I start out with a huge breakfast. Bacon and fried eggs. A piece of white bread toast with real butter. Coffee with the caffeine still in it. Altogether, I am getting a warm, fuzzy feeling.

I will not go to the gym today. No step class or yoga, no pulse monitoring as I try to reach my aerobic plateau. The most exercise I will get is lifting the remote to change the channels on the television.


Yes, the television. I haven’t watched television during the day in decades. Now I settle in and watch the E Entertainment Channel. I will not watch PBS or CNN. Nothing that will make me think of the many ways the world is catapulting toward disaster. I have a second cup of coffee with real sugar and cream, and head outside in my robe to get the papers. This is something I have never done. I have secretly scoffed at people who shuffle out to get their papers in their pajamas while I am oh-so-sanctimoniously on my morning power walk. Today I will join the sisterhood of those who shuffle.

As I trudge through the brown winter slush in my clunky snow boots, shivering in my robe and pajamas, I fantasize briefly about a previous life I had in southern California, and the good old days when I used to go to the beach coated with baby oil, holding sheets of aluminum foil around my face to get a better tan. Those were carefree days, before SPF # 45 was a way of life.

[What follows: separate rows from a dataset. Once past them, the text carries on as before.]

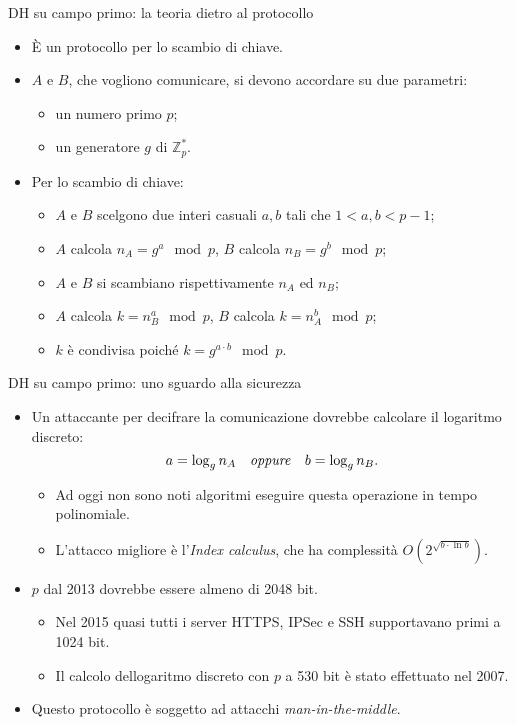 \documentclass[11pt,svgnames,smaller,aspectratio=169,italian]{beamer}
\begin{document}
\begin{frame}{DH su campo primo: la teoria dietro al protocollo}
	\begin{itemize}
		\item È un protocollo per lo scambio di chiave.
		\item $A$ e $B$, che vogliono comunicare, si devono accordare su due parametri:
			\begin{itemize}
				\item un numero primo $p$;
				\item un generatore $g$ di $\mathds{Z}_{p}^{*}$.
			\end{itemize}
		\item Per lo scambio di chiave:
			\begin{itemize}
				\item $A$ e $B$ scelgono due interi casuali $a, b$ tali che $1 < a, b < p - 1$;
				\item $A$ calcola $n_{A} = g^{a} \mod p$, $B$ calcola $n_{B} = g^{b} \mod p$;
				\item $A$ e $B$ si scambiano rispettivamente $n_{A}$ ed $n_{B}$;
				\item $A$ calcola $k = n_{B}^{a} \mod p$, $B$ calcola $k = n_{A}^{b} \mod p$;
				\item $k$ è condivisa poiché $k = g^{a \cdot b} \mod p$.
			\end{itemize}
	\end{itemize}
\end{frame}

\begin{frame}{DH su campo primo: uno sguardo alla sicurezza}
	\begin{itemize}
		\item Un attaccante per decifrare la comunicazione dovrebbe calcolare il logaritmo discreto:
			\begin{equation*}
				a = \log_{g} n_{A}	\quad\text{\emph{oppure}}	\quad b = \log_{g} n_{B}.
			\end{equation*}
			\begin{itemize}
				\item Ad oggi non sono noti algoritmi eseguire questa operazione in tempo polinomiale.
				\item L'attacco migliore è l'\emph{Index calculus}, che ha complessità $O(2^{\sqrt{b \cdot \ln b}})$.
			\end{itemize}
		\item $p$ dal 2013 dovrebbe essere almeno di 2048 bit.
			\begin{itemize}
				\item Nel 2015 quasi tutti i server HTTPS, IPSec e SSH supportavano primi a 1024 bit.
				\item Il calcolo dellogaritmo discreto con $p$ a 530 bit è stato effettuato nel 2007.
			\end{itemize}
		\item Questo protocollo è soggetto ad attacchi \emph{man-in-the-middle}.
	\end{itemize}
\end{frame}
\end{document}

After getting the breaking news on Brangelina from the E Entertainment News Team (who knew there was such a thing!), I turn off the TV and look for something to read. Nothing heavy though – I will not pick up The Shipping News, which I have been trying to read for over ten years. I decide that reading People magazine is every bit as entertaining as reading about the hard lives of ugly people with boring, desperate lives in a dinky, drab, hardscrabble Newfoundland town, Pulitzer notwithstanding.

All that mindless TV watching and trashy reading, coupled with the cholesterol that is probably by now irreversibly clogging my arteries, is making me sleepy, so I decide to take a nap. I haven’t taken a real nap since 1986, when I used to nap when my children took their naps. Nowadays I am much too busy for naps. I have too many household machines, crucial projects, and important e-mails that require my constant monitoring.

What to do for lunch? I decide to throw caution to the winds and have a burger from a local fast food place. I get the fries too. Grease actually drips down my chin, and I wipe it off with a flourish with the sleeve of my sweatshirt. Usually when I go out to lunch, I order a salad with the dressing on the side.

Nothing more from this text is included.